Unnamed: 0,text,has_PII
0,Mi telefono es MY_PHONE y mi IP IP_ADDRESS,True


### Surnames List

In [8]:
#Unfortunate surnames
unfortunate_surnames=["CALLE", "PUERTA", "CALLEJON", "CALZADA", "DE LA CALLE", "ABRIL", "ALCALDE", "ALEGRE",
                        "ALEGRIA", "BAJO", "BARRIO", "BAÑOS", "BUENO", "CALLE", "CALLEJON", "CALZADA", "CARO", "CASAS",
                        "CIUDAD", "DIAS", "GRACIA", "GRANDE", "IGUAL", "JUSTICIA", "LLAMAS", "MAS", "MAYO", "MERCADO", 
                        "MIRA", "SOLA", "ESCALERA", "CORTES"] # parameter

In [9]:
# Surname recognizer with deny_list
anonymizer.add_recognizer_deny_list(unfortunate_surnames, "SURNAMES")

In [10]:
anonymizer.anonymize_text("Mi tlf es 987654321 y mi apellido ALEGRÍA", preprocess=replace_accent)

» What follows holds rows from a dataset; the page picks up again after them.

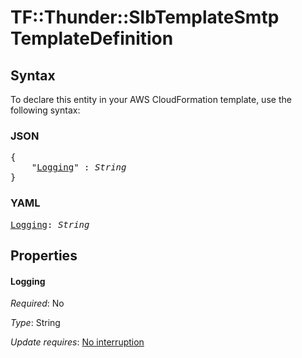 # TF::Thunder::SlbTemplateSmtp TemplateDefinition

## Syntax

To declare this entity in your AWS CloudFormation template, use the following syntax:

### JSON

<pre>
{
    "<a href="#logging" title="Logging">Logging</a>" : <i>String</i>
}
</pre>

### YAML

<pre>
<a href="#logging" title="Logging">Logging</a>: <i>String</i>
</pre>

## Properties

#### Logging

_Required_: No

_Type_: String

_Update requires_: [No interruption](https://docs.aws.amazon.com/AWSCloudFormation/latest/UserGuide/using-cfn-updating-stacks-update-behaviors.html#update-no-interrupt)

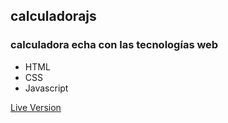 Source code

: ## calculadorajs
### calculadora echa con las tecnologías web
- HTML
- CSS 
- Javascript


[Live Version](https://octa-r.github.io/calculadorajs/)
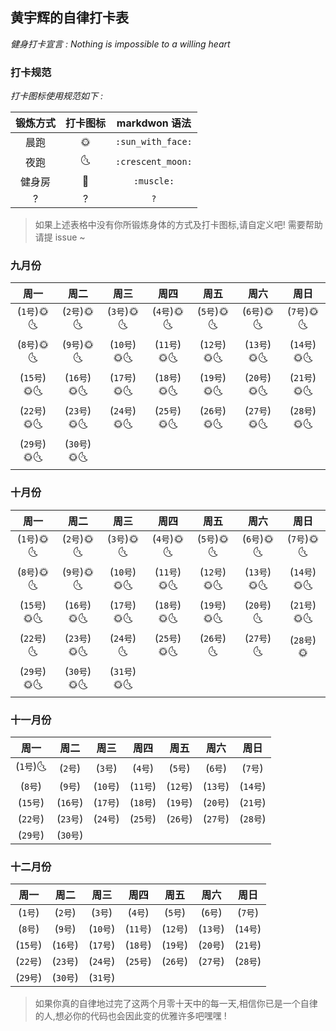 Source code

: ## 黄宇辉的自律打卡表
*健身打卡宣言 : Nothing is impossible to a willing heart*


### 打卡规范
*打卡图标使用规范如下 :*

|  锻炼方式  |  打卡图标  |  markdwon 语法    |
| :-------: | :-------: | :---------------: |
| 晨跑      |    🌞     | `:sun_with_face:` | 
| 夜跑      |    🌜     | `:crescent_moon:` | 
| 健身房    |    💪     | `:muscle:`        |
|   ?       |    ?      |        `?`        |

> 如果上述表格中没有你所锻炼身体的方式及打卡图标,请自定义吧! 需要帮助请提 issue ~


### 九月份
|      周一     |     周二     |     周三      |     周四      |      周五      |     周六      |     周日      |
| :-----------: | :---------: | :-----------: | :-----------: | :-----------: | :-----------: | :-----------: |
| (`1号`)🌞🌜  | (`2号`)🌞🌜  | (`3号`)🌞🌜  | (`4号`)🌞🌜   | (`5号`)🌞🌜  | (`6号`)🌞🌜   | (`7号`)🌞🌜  |
| (`8号`)🌞🌜  | (`9号`)🌞🌜  | (`10号`)🌞🌜 | (`11号`)🌞🌜  | (`12号`)🌞🌜 | (`13号`)🌞🌜  | (`14号`)🌞🌜 |
| (`15号`)🌞🌜 | (`16号`)🌞🌜 | (`17号`)🌞🌜 | (`18号`)🌞🌜  | (`19号`)🌞🌜 | (`20号`)🌞🌜  | (`21号`)🌞🌜 |
| (`22号`)🌞🌜 | (`23号`)🌞🌜 | (`24号`)🌞🌜 | (`25号`)🌞🌜  | (`26号`)🌞🌜 | (`27号`)🌞🌜  | (`28号`)🌞🌜 |
| (`29号`)🌞🌜 | (`30号`)🌞🌜 |


### 十月份
|      周一     |     周二     |     周三      |     周四      |      周五      |     周六      |     周日      |
| :-----------: | :---------: | :-----------: | :-----------: | :-----------: | :-----------: | :-----------: |
| (`1号`)🌞🌜  | (`2号`)🌞🌜  | (`3号`)🌞🌜  | (`4号`)🌞🌜   | (`5号`)🌞🌜  | (`6号`)🌞🌜   | (`7号`)🌞🌜  |
| (`8号`)🌞🌜  | (`9号`)🌞🌜  | (`10号`)🌞🌜 | (`11号`)🌞🌜  | (`12号`)🌞🌜 | (`13号`)🌞🌜  | (`14号`)🌞🌜 |
| (`15号`)🌞🌜 | (`16号`)🌞🌜 | (`17号`)🌞🌜 | (`18号`)🌞🌜  | (`19号`)🌞🌜 | (`20号`)🌜     | (`21号`)🌞🌜 |
| (`22号`)🌜    | (`23号`)🌞🌜 | (`24号`)🌜   | (`25号`)🌞🌜  | (`26号`)🌜    | (`27号`)🌜    | (`28号`)🌞   |
| (`29号`)🌞🌜 | (`30号`)🌞🌜 | (`31号`)🌞🌜 |


### 十一月份
|      周一     |     周二     |     周三      |     周四      |      周五      |     周六      |     周日      |
| :-----------: | :---------: | :-----------: | :-----------: | :-----------: | :-----------: | :-----------: |
| (`1号`)🌜     | (`2号`)      | (`3号`)       | (`4号`)       | (`5号`)       | (`6号`)       | (`7号`)       |
| (`8号`)       | (`9号`)      | (`10号`)      | (`11号`)      | (`12号`)      | (`13号`)      | (`14号`)      |
| (`15号`)      | (`16号`)     | (`17号`)      | (`18号`)      | (`19号`)      | (`20号`)      | (`21号`)      |
| (`22号`)      | (`23号`)     | (`24号`)      | (`25号`)      | (`26号`)      | (`27号`)      | (`28号`)      |
| (`29号`)      | (`30号`)     |


### 十二月份
|      周一     |     周二     |     周三      |     周四      |      周五      |     周六      |     周日      |
| :-----------: | :---------: | :-----------: | :-----------: | :-----------: | :-----------: | :-----------: |
| (`1号`)       | (`2号`)      | (`3号`)       | (`4号`)       | (`5号`)       | (`6号`)       | (`7号`)       |
| (`8号`)       | (`9号`)      | (`10号`)      | (`11号`)      | (`12号`)      | (`13号`)      | (`14号`)      |
| (`15号`)      | (`16号`)     | (`17号`)      | (`18号`)      | (`19号`)      | (`20号`)      | (`21号`)      |
| (`22号`)      | (`23号`)     | (`24号`)      | (`25号`)      | (`26号`)      | (`27号`)      | (`28号`)      |
| (`29号`)      | (`30号`)     | (`31号`)      |


> 如果你真的自律地过完了这两个月零十天中的每一天,相信你已是一个自律的人,想必你的代码也会因此变的优雅许多吧嘿嘿 !
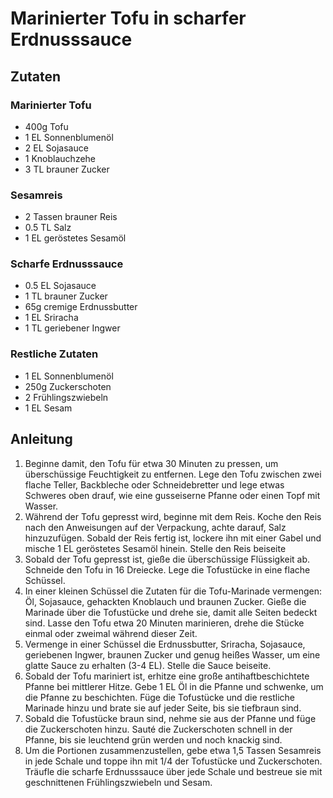 # Marinierter Tofu in scharfer Erdnusssauce
## Zutaten
### Marinierter Tofu
- 400g Tofu
- 1 EL Sonnenblumenöl
- 2 EL Sojasauce
- 1 Knoblauchzehe
- 3 TL brauner Zucker

### Sesamreis
- 2 Tassen brauner Reis
- 0.5 TL Salz
- 1 EL geröstetes Sesamöl

### Scharfe Erdnusssauce
- 0.5 EL Sojasauce
- 1 TL brauner Zucker
- 65g cremige Erdnussbutter
- 1 EL Sriracha
- 1 TL geriebener Ingwer

### Restliche Zutaten
- 1 EL Sonnenblumenöl
- 250g Zuckerschoten
- 2 Frühlingszwiebeln
- 1 EL Sesam

## Anleitung
1. Beginne damit, den Tofu für etwa 30 Minuten zu pressen, um überschüssige Feuchtigkeit zu entfernen. Lege den Tofu zwischen zwei flache Teller, Backbleche oder Schneidebretter und lege etwas Schweres oben drauf, wie eine gusseiserne Pfanne oder einen Topf mit Wasser.
2. Während der Tofu gepresst wird, beginne mit dem Reis. Koche den Reis nach den Anweisungen auf der Verpackung, achte darauf, Salz hinzuzufügen. Sobald der Reis fertig ist, lockere ihn mit einer Gabel und mische 1 EL geröstetes Sesamöl hinein. Stelle den Reis beiseite
3. Sobald der Tofu gepresst ist, gieße die überschüssige Flüssigkeit ab. Schneide den Tofu in 16 Dreiecke. Lege die Tofustücke in eine flache Schüssel.
4. In einer kleinen Schüssel die Zutaten für die Tofu-Marinade vermengen: Öl, Sojasauce, gehackten Knoblauch und braunen Zucker. Gieße die Marinade über die Tofustücke und drehe sie, damit alle Seiten bedeckt sind. Lasse den Tofu etwa 20 Minuten marinieren, drehe die Stücke einmal oder zweimal während dieser Zeit.
5. Vermenge in einer Schüssel die Erdnussbutter, Sriracha, Sojasauce, geriebenen Ingwer, braunen Zucker und genug heißes Wasser, um eine glatte Sauce zu erhalten (3-4 EL). Stelle die Sauce beiseite.
6. Sobald der Tofu mariniert ist, erhitze eine große antihaftbeschichtete Pfanne bei mittlerer Hitze. Gebe 1 EL Öl in die Pfanne und schwenke, um die Pfanne zu beschichten. Füge die Tofustücke und die restliche Marinade hinzu und brate sie auf jeder Seite, bis sie tiefbraun sind.
7. Sobald die Tofustücke braun sind, nehme sie aus der Pfanne und füge die Zuckerschoten hinzu. Sauté die Zuckerschoten schnell in der Pfanne, bis sie leuchtend grün werden und noch knackig sind.
8. Um die Portionen zusammenzustellen, gebe etwa 1,5 Tassen Sesamreis in jede Schale und toppe ihn mit 1/4 der Tofustücke und Zuckerschoten. Träufle die scharfe Erdnusssauce über jede Schale und bestreue sie mit geschnittenen Frühlingszwiebeln und Sesam.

('Mi tlf es MY_PHONE y mi apellido SURNAMES', True)

In [11]:
text="Mi tlf es 987654321 y mi apellido ALEGRÍA"
df=pd.DataFrame(data=[text], columns=["text"])
df = anonymizer.anonymize_dataset(df, preprocess=replace_accent)
df

Unnamed: 0,text,has_PII
0,Mi tlf es MY_PHONE y mi apellido SURNAMES,True


### Improving surnames with spacy

In [12]:
def contained(start, end, interval_list): # interval [start,end] is contained in any of the intervals in the interval_list
    return any([start>=i[1] and end<=i[2] for i in interval_list])

In [13]:
texto="Y pues eso, que se cayo de la cama mi hijo Pepe CASAS. Olesa de Montserrat-Viladecavalls dice lo contrario"

In [14]:
import spacy

nlp = spacy.load("es_core_news_md")
doc = nlp(texto)

# document level
spacy_ents = [(e.text, e.start_char, e.end_char, e.label_) for e in doc.ents if e.label_=="PER"]

In [15]:
spacy_ents

[('Pepe CASAS', 43, 53, 'PER'),
 ('Olesa de Montserrat-Viladecavalls', 55, 88, 'PER')]

In [16]:
analyzer_res = anonymizer.analyzer.analyze(texto, language=anonymizer.language, entities=["SURNAMES"])
analyzer_res

[type: SURNAMES, start: 48, end: 53, score: 1]

In [17]:
# if my surname entity is recognized by spacy as a person, then we use it to anonymize
surnames_spacy=[RecognizerResult(entity_type="SURNAMES",start=res.start, end=res.end, score=1) for res in analyzer_res if contained(res.start, res.end, spacy_ents)]

In [18]:
anonymizer.anonymizer.anonymize(text=texto,
                                analyzer_results=surnames_spacy,
                                operators=anonymizer.anonymizers_config).text

'Y pues eso, que se cayo de la cama mi hijo Pepe SURNAMES. Olesa de Montserrat-Viladecavalls dice lo contrario'